Landscapes and Bodyscapes

Jane Bloodgood-Abrams, Bruce Sargeant & Dan Rupe

Opening Reception: Saturday, Nov. 8th 6-8pm

November 6, 2014 through December 14, 2014

The soft folds of the Catskill Mountains, the pinkish rays that pour from a rising summer sun, the shadows cast across the train tracks are scenes all too familiar for those living in the Hudson Valley region. The natural landscape is one of life's few accepted obsessions; like voyeurs, we rush to ogle Mother Nature’s lush curves and fiery autumn foliage, endlessly chasing after the changing seasons. In much the same way, we idolize beauty of the human body. Efforts to preserve the softness of youth, the chiseled features of taught skin and muscles- this aesthetic has become as much a part of our natural landscape as the rivers and mountains. Carrie Haddad Gallery is pleased to present new works in an exhibit opening Nov. 5th by three artists whose studies of landscapes and bodyscapes have catapulted them to national and international recognition.

Painter Jane Bloodgood-Abrams has become one of the area’s most celebrated artists, gracing viewers with her compositions of sky, river, and earth. Being less concerned with documenting specific scenes, Bloodgood-Abrams is focused on capturing nature’s essence, “the deeply profound moments, where there is a connection to a vital energy.” Her process begins with being in nature, where she allows the emotional energy of the landscape to filter through her psyche. The memory is then translated onto canvas after being worked over a period of time with layers of paint that is applied, wiped away, and reworked. The result is a radiantly dramatic remembrance of Bloodgood-Abram’s encounter with “something beyond everyday life”. The artist’s final hope is for these images to evoke remembrances within the viewer's own personal relationship with nature.

Bloodgood-Abrams’s continued demonstration of technical skill driven by unwavering attention recalls the pioneering of the Hudson River School, Luminists and Tonalist painters. Bloodgood-Abrams makes a critical and contemporary contribution to her genre; the creation of images that are as much self-referential objects as representations of the objective world. She received her Master of Fine Arts at SUNY New Paltz and paints primarily in the Hudson River Valley and the Berkshires. Her work is exhibited internationally and regionally, and Carrie Haddad Gallery has proudly represented Jane Bloodgood-Abrams since 1995.

Hudson resident Dan Rupe is an artist as energetic and joyous as his images. Much of his recent work features familiar local scenes such as the Catskill Mountains or the Hudson waterfront, but each piece is personal to Rupe in that it provides an opportunity for the artist to express himself through color. His paintings are all about the active process in which they were produced; as his mantra states: “Art is not a noun. Art is a verb, you must take action.” His canvases become less about the finished piece and more about observation.

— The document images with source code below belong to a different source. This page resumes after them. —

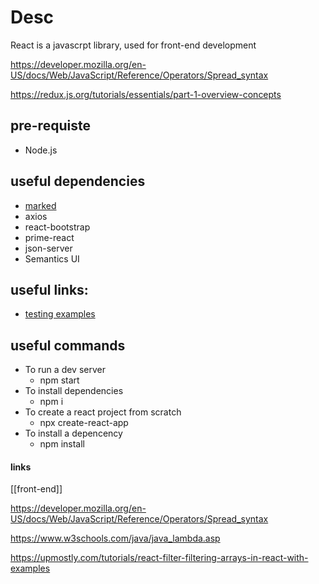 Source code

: 
# Desc
React is a javascrpt library, used for front-end development


https://developer.mozilla.org/en-US/docs/Web/JavaScript/Reference/Operators/Spread_syntax

https://redux.js.org/tutorials/essentials/part-1-overview-concepts








## pre-requiste
- Node.js


## useful dependencies
- [marked](https://www.npmjs.com/package/marked)
- axios
- react-bootstrap
- prime-react
- json-server
- Semantics UI

## useful links:
- [testing examples](https://reactjs.org/docs/testing-recipes.html)

## useful commands
- To run a dev server
    - npm start
- To install dependencies
    - npm i
- To create a react project from scratch 
    - npx create-react-app <appName>
- To install a depencency 
  - npm install <Dependecy name>


#### links
[[front-end]]



https://developer.mozilla.org/en-US/docs/Web/JavaScript/Reference/Operators/Spread_syntax


https://www.w3schools.com/java/java_lambda.asp

https://upmostly.com/tutorials/react-filter-filtering-arrays-in-react-with-examples


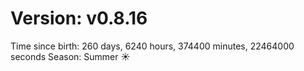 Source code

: # Version: v0.8.16
Time since birth: 260 days, 6240 hours, 374400 minutes, 22464000 seconds
Season: Summer ☀️
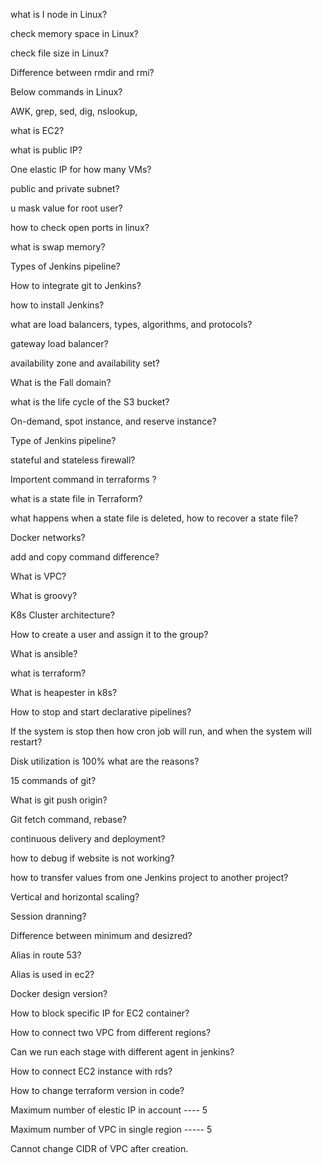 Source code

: what is I node in Linux?

check memory space in Linux?

check file size in Linux?

Difference between rmdir and rmi?

Below commands in Linux?

AWK, grep, sed, dig, nslookup,

what is EC2?

what is public IP? 

One elastic IP for how many VMs?

public and private subnet?

u mask value for root user?

how to check open ports in linux?

what is swap memory?

Types of Jenkins pipeline?

How to integrate git to Jenkins?

how to install Jenkins?

what are load balancers, types, algorithms, and protocols?

gateway load balancer?

availability zone and availability set?

What is the Fall domain?

what is the life cycle of the S3 bucket?

On-demand, spot instance,  and reserve instance?

Type of Jenkins pipeline?

stateful and stateless firewall?

Importent command in terraforms ?

what is a state file in Terraform?

what happens when a state file is deleted, how to recover a state file?

Docker networks?

add and copy command difference?

What is VPC?

What is groovy?

K8s Cluster architecture?

How to create a user and assign it to the group?

What is ansible?

what is terraform?

What is heapester in k8s?

How to stop and start declarative pipelines?

If the system is stop then how cron job will run, and when the system will restart?

Disk utilization is 100% what are the reasons?

15 commands of git?

What is git push origin?

Git fetch command, rebase?

continuous delivery and deployment?

how to debug if website is not working?

how to transfer values from one Jenkins project to another project?

Vertical and horizontal scaling?

Session dranning?

Difference between minimum and desizred?

Alias in route 53?

Alias is used in ec2?

Docker design version?

How to block specific IP for EC2 container?

How to connect two VPC from different regions?

Can we run each stage with different agent in jenkins?

How to connect EC2 instance with rds?

How to change terraform version in code?

Maximum number of elestic IP in account ---- 5

Maximum number of VPC in single region ----- 5


Cannot change CIDR of VPC after creation.
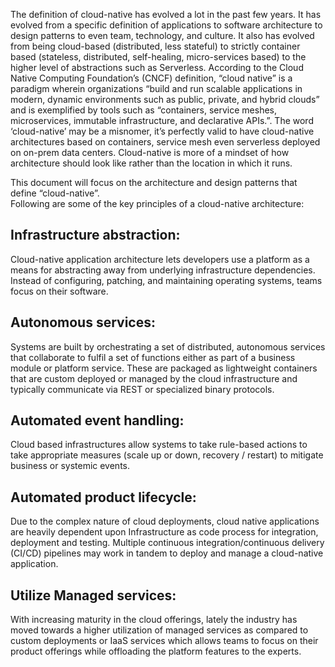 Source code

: The definition of cloud-native has evolved a lot in the past few years. It has evolved from a specific definition of applications to software architecture to design patterns to even team, technology, and culture. It also has evolved from being cloud-based (distributed, less stateful) to strictly container based (stateless, distributed, self-healing, micro-services based) to the higher level of abstractions such as Serverless. According to the Cloud Native Computing Foundation’s (CNCF) definition, “cloud native” is a paradigm wherein organizations “build and run scalable applications in modern, dynamic environments such as public, private, and hybrid clouds” and is exemplified by tools such as “containers, service meshes, microservices, immutable infrastructure, and declarative APIs.”. The word ‘cloud-native’ may be a misnomer, it’s perfectly valid to have cloud-native architectures based on containers, service mesh even serverless deployed on on-prem data centers. Cloud-native is more of a mindset of how architecture should look like rather than the location in which it runs. 

This document will focus on the architecture and design patterns that define “cloud-native”.  
Following are some of the key principles of a cloud-native architecture:

## Infrastructure abstraction:
Cloud-native application architecture lets developers use a platform as a means for abstracting away from underlying infrastructure dependencies. Instead of configuring, patching, and maintaining operating systems, teams focus on their software. 

## Autonomous services:
Systems are built by orchestrating a set of distributed, autonomous services that collaborate to fulfil a set of functions either as part of a business module or platform service. These are packaged as lightweight containers that are custom deployed or managed by the cloud infrastructure and typically communicate via REST or specialized binary protocols.

## Automated event handling:
Cloud based infrastructures allow systems to take rule-based actions to take appropriate measures (scale up or down, recovery / restart) to mitigate business or systemic events.  

## Automated product lifecycle:
Due to the complex nature of cloud deployments, cloud native applications are heavily dependent upon Infrastructure as code process for integration, deployment and testing.  Multiple continuous integration/continuous delivery (CI/CD) pipelines may work in tandem to deploy and manage a cloud-native application.

## Utilize Managed services:
With increasing maturity in the cloud offerings, lately the industry has moved towards a higher utilization of managed services as compared to custom deployments or IaaS services which allows teams to focus on their product offerings while offloading the platform features to the experts.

Compositions become altered by life experiences rather than the desire for a more aesthetic canvas, and color transforms with inevitable shifts in lights or a change of emotional status. Rupe finds truth in his colors, deciding at the start of his painting career never to use black or muddy tones. Instead, he demonstrates how darkness can be achieved using the deepest shade of the most brilliant color. The energy of everyday being excites Rupe. Always painting from life, he is captivated by the theatrics of the world around him, talking to people, or chasing the passing sun with the stroke of his brush.

Dan Rupe knew he wanted to become an artist at age 16. He painted all over the world from Nepal to Chicago before settling between Hudson, NY and Provincetown, MA. Rupe studied at the Interlochen Arts Academy and the Boston Museum School of Fine Arts. He has also taught workshops at the Hudson Opera House. Carrie Haddad Gallery has been showing Rupe’s work since 2002.

Bruce Sargeant, the most prolific of Mark Beard’s various invented personas, will be exhibiting his unforgettable masculine figure paintings. Sargeant presents the viewer with examples of the ideal male form through his statuesque models that flaunt chiseled muscle and impeccable bone structure. His corporal obsessions are apparent through blatant repetition of athletes in the state of physical activities including skiing, wrestling, diving, hunting, and bodybuilding. What these trophy figures lack in vitality, they make up for with perfect contours and sinewy cores and limbs that impart the sense of strength and permanence customarily achieved in sculpture. Bodies are grouped together in fencing matches and hunting parties; their human form dominating any presence of nature's landscape.

Mark Beard has exhibited with Carrie Haddad Gallery for almost twenty years. Beard is the creator of six artistic personalities, including Bruce Sargeant, whom he based painting styles off of John Singer Sargent and George Bellows. Beard’s work is featured in many significant collections both nationally and abroad, including the Museum of Fine Arts, Metropolitan Museum of Art, and the Museum of Modern Art. Several of Beard’s murals as Bruce Sargeant have been installed in Abercrombie & Fitch stores worldwide.